#### [Dataset records]
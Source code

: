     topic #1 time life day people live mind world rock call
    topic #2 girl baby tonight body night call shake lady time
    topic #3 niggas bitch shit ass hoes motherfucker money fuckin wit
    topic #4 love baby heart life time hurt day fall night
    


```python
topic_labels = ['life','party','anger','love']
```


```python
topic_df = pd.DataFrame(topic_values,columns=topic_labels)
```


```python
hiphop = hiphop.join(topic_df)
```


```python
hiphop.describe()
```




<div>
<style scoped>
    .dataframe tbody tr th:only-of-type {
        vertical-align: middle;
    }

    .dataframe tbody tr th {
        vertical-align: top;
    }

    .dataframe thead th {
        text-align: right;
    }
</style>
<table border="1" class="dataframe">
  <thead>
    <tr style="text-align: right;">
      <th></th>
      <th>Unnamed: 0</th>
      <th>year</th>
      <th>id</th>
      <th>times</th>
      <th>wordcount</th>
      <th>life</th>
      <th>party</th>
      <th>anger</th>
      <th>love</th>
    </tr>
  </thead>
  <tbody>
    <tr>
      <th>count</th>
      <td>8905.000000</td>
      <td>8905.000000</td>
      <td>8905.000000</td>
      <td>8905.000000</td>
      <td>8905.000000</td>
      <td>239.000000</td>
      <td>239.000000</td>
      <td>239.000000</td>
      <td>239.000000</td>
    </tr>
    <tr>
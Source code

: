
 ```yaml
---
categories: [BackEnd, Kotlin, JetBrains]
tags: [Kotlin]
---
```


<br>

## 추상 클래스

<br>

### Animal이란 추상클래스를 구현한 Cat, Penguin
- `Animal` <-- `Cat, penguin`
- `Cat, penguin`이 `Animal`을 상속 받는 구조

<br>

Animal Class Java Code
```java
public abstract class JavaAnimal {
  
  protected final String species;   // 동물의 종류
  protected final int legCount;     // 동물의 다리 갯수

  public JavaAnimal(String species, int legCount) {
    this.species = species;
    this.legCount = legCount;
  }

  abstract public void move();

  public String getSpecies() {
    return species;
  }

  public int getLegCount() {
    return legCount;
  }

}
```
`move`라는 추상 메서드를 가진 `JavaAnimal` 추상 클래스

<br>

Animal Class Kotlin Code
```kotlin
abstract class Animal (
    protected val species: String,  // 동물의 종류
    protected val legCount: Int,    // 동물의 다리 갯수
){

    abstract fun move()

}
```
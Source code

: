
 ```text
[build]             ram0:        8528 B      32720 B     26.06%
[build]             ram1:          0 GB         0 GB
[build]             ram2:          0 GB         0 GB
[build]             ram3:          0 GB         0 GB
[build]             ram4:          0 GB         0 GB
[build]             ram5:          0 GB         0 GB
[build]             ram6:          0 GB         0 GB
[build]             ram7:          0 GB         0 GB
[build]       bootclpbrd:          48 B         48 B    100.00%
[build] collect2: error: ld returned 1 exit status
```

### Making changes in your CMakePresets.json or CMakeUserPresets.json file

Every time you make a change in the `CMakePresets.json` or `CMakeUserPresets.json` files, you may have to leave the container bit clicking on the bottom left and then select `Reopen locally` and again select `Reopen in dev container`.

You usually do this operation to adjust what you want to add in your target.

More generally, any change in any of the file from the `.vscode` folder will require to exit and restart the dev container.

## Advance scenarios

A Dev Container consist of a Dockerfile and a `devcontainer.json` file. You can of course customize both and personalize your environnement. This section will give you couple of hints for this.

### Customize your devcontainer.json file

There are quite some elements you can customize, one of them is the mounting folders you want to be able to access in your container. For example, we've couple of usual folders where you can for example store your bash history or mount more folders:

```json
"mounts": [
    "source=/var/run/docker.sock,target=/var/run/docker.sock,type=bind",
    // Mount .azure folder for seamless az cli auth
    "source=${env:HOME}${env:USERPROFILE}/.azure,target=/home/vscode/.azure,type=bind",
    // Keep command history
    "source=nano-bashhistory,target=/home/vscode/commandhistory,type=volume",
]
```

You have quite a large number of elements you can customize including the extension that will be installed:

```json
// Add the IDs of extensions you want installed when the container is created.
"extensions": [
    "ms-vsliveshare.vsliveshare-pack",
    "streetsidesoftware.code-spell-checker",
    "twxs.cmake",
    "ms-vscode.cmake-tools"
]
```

#### [Problem details]
Filter the lines above so that only those with the string "tbody" remain, then copy them.

#### [Response to this exercise]
    .dataframe tbody tr th:only-of-type {
    .dataframe tbody tr th {
  <tbody>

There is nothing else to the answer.